Comparative Example 10

(26) An aqueous dispersion of an yttrium doped zirconium hydrous oxide was prepared by taking XZ02738, a material grade from Luxfer MEL Technologies with a ratio of oxides of zirconium:yttrium:aluminium of 94.45:5.3:0.25, which was made up to 500 g using deionised water to give an active content of 25% by weight. This dispersion was aged at >80 C. and subjected to at least 24 hours mixing under low shear (50,000 s.sup.1) in the presence of an amino acid dispersant (3-aminopropanoic acid), added at 2 wt % on oxide. The final concentration was increased to 57.0% solids using membrane filtration. The final particle size distribution of the dispersion, measured via DLS, was a Z-Ave of 73.2 nm, a PDI of 0.226 and a PDI Width of 34.8 nm. The powder XRD results gave a crystallite size of 11 nm and a phase analysis of 3.9% monoclinic and 96.1% tetragonal/cubic phase. A green body was prepared by following the method of Example 1 of US 2016/0095798 A1, resulting in a green density of 3.040 g/cm.sup.3. Upon de-binding, all of the green bodies fractured inside of the furnace.

Comparative Example 11

(27) An aqueous dispersion of an yttrium doped zirconium hydrous oxide was prepared by taking XZ02738, a material grade from Luxfer MEL Technologies with a ratio of oxides of zirconium:yttrium:aluminium of 94.45:5.3:0.25, which was made up to 500 g using deionised water to give an active content of 25% by weight.
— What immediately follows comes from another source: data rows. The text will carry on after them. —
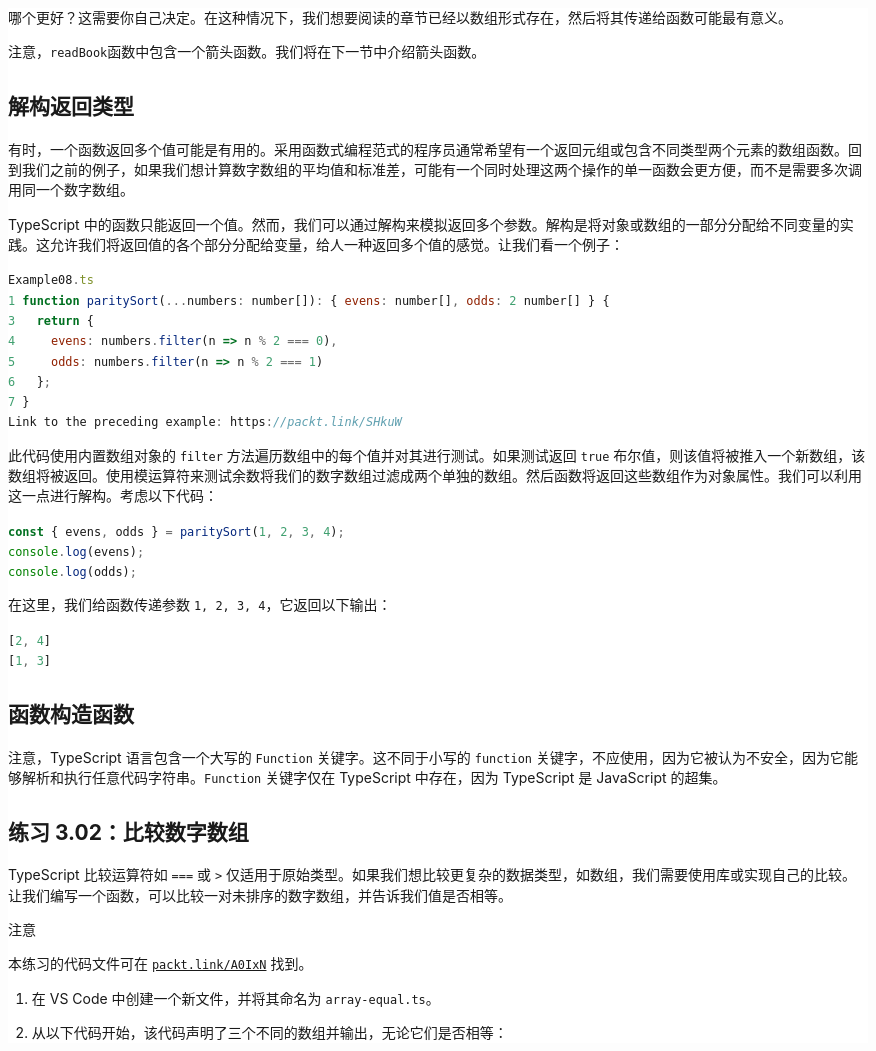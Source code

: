 哪个更好？这需要你自己决定。在这种情况下，我们想要阅读的章节已经以数组形式存在，然后将其传递给函数可能最有意义。

注意，`readBook`函数中包含一个箭头函数。我们将在下一节中介绍箭头函数。

## 解构返回类型

有时，一个函数返回多个值可能是有用的。采用函数式编程范式的程序员通常希望有一个返回元组或包含不同类型两个元素的数组函数。回到我们之前的例子，如果我们想计算数字数组的平均值和标准差，可能有一个同时处理这两个操作的单一函数会更方便，而不是需要多次调用同一个数字数组。

TypeScript 中的函数只能返回一个值。然而，我们可以通过解构来模拟返回多个参数。解构是将对象或数组的一部分分配给不同变量的实践。这允许我们将返回值的各个部分分配给变量，给人一种返回多个值的感觉。让我们看一个例子：

```js
Example08.ts
1 function paritySort(...numbers: number[]): { evens: number[], odds: 2 number[] } {
3   return {
4     evens: numbers.filter(n => n % 2 === 0),
5     odds: numbers.filter(n => n % 2 === 1)
6   };
7 }
Link to the preceding example: https://packt.link/SHkuW
```

此代码使用内置数组对象的 `filter` 方法遍历数组中的每个值并对其进行测试。如果测试返回 `true` 布尔值，则该值将被推入一个新数组，该数组将被返回。使用模运算符来测试余数将我们的数字数组过滤成两个单独的数组。然后函数将返回这些数组作为对象属性。我们可以利用这一点进行解构。考虑以下代码：

```js
const { evens, odds } = paritySort(1, 2, 3, 4);
console.log(evens); 
console.log(odds);
```

在这里，我们给函数传递参数 `1, 2, 3, 4`，它返回以下输出：

```js
[2, 4]
[1, 3]
```

## 函数构造函数

注意，TypeScript 语言包含一个大写的 `Function` 关键字。这不同于小写的 `function` 关键字，不应使用，因为它被认为不安全，因为它能够解析和执行任意代码字符串。`Function` 关键字仅在 TypeScript 中存在，因为 TypeScript 是 JavaScript 的超集。

## 练习 3.02：比较数字数组

TypeScript 比较运算符如 `===` 或 `>` 仅适用于原始类型。如果我们想比较更复杂的数据类型，如数组，我们需要使用库或实现自己的比较。让我们编写一个函数，可以比较一对未排序的数字数组，并告诉我们值是否相等。

注意

本练习的代码文件可在 [`packt.link/A0IxN`](https://packt.link/A0IxN) 找到。

1.  在 VS Code 中创建一个新文件，并将其命名为 `array-equal.ts`。

1.  从以下代码开始，该代码声明了三个不同的数组并输出，无论它们是否相等：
This dispersion was aged at >80 C. and subjected to at least 24 hours mixing under lower shear (35,000 s.sup.1) in the presence of an amino acid dispersant (3-aminopropanoic acid), added at 2 wt % on oxide. The final concentration was increased to 57.0% solids using membrane filtration. The final particle size distribution of the dispersion, measured via DLS, was a Z-Ave of 93.3 nm, a PDI of 0.208 and a PDI Width of 42.6 nm. The powder XRD results gave a crystallite size of 11 nm and a phase analysis of 4% monoclinic and 96.0% tetragonal/cubic phase. A green body was prepared by following the method of Example 1 of US 2016/0095798 A1, resulting in a green density of 2.881 g/cm.sup.3. Upon de-binding, all of the green bodies fractured inside of the furnace. This comparative example demonstrates the importance of using high shear mixing when preparing the dispersions of the invention.

Comparative Example 12

(28) An aqueous dispersion of an yttrium doped zirconium hydrous oxide was prepared by taking XZ02738, a material grade from Luxfer MEL Technologies with a ratio of oxides of zirconium:yttrium:aluminium of 94.45:5.3:0.25, which was made up to 500 g using deionised water to give an active content of 25% by weight. This dispersion was aged and subjected to milling for 1 hour as per patent U.S. Pat. No. 9,822,039 B1 Comparative Example 1, in the presence of an amino acid dispersant (3-aminopropanoic acid), added at 2 wt % on oxide. The final concentration was increased to 57.0% solids using membrane filtration. The final particle size distribution of the dispersion, measured via DLS, was a Z-Ave of 39.2 nm, a PDI of 0.180 and a PDI Width of 16.6 nm. The powder XRD results gave a crystallite size of 14 nm and a phase analysis of 6.0% monoclinic and 94.0% tetragonal/cubic phase. A green body was prepared by following the method of Example 1 of US 2016/0095798 A1, resulting in a green density of 2.881 g/cm.sup.3. Upon de-binding, small cracks appeared inside the ceramic. Upon sintering at 1150 C. for 2 hours, the cracks propagated and the ceramics split into multiple pieces. This comparative example demonstrates the importance of the ageing and mixing techniques used when preparing the dispersions of the invention.

Comparative Example 13

(29) An aqueous dispersion of an yttrium doped zirconium hydrous oxide was prepared by taking XZ02738, a material grade from Luxfer MEL Technologies with a ratio of oxides of zirconium:yttrium:aluminium of 94.45:5.3:0.25, which was made up to 500 g using deionised water to give an active content of 25% by weight. This dispersion was aged and subjected to milling for 2 hours as per patent U.S. Pat. No. 9,822,039 B1 Comparative Example 1, in the presence of an amino acid dispersant (3-aminopropanoic acid), added at 2 wt % on oxide. The final concentration was increased to 57.5% solids using membrane filtration. The final particle size distribution of the dispersion, measured via DLS, was a Z-Ave of 30.3 nm, a PDI of 0.181 and a PDI Width of 13.0 nm. The powder XRD results gave a crystallite size of 13 nm and a phase analysis of 2.4% monoclinic and 97.6% tetragonal/cubic phase. A green body was prepared by following the method of Example 1 of US 2016/0095798 A1, resulting in a green density of 2.873 g/cm.sup.3. Upon de-binding, small cracks appeared inside the ceramic. Upon sintering at 1150 C. for 2 hours, the cracks propagated and the ceramics split into multiple pieces. This comparative example is the same as Comparative Example 12 except that the milling time is 2 hours.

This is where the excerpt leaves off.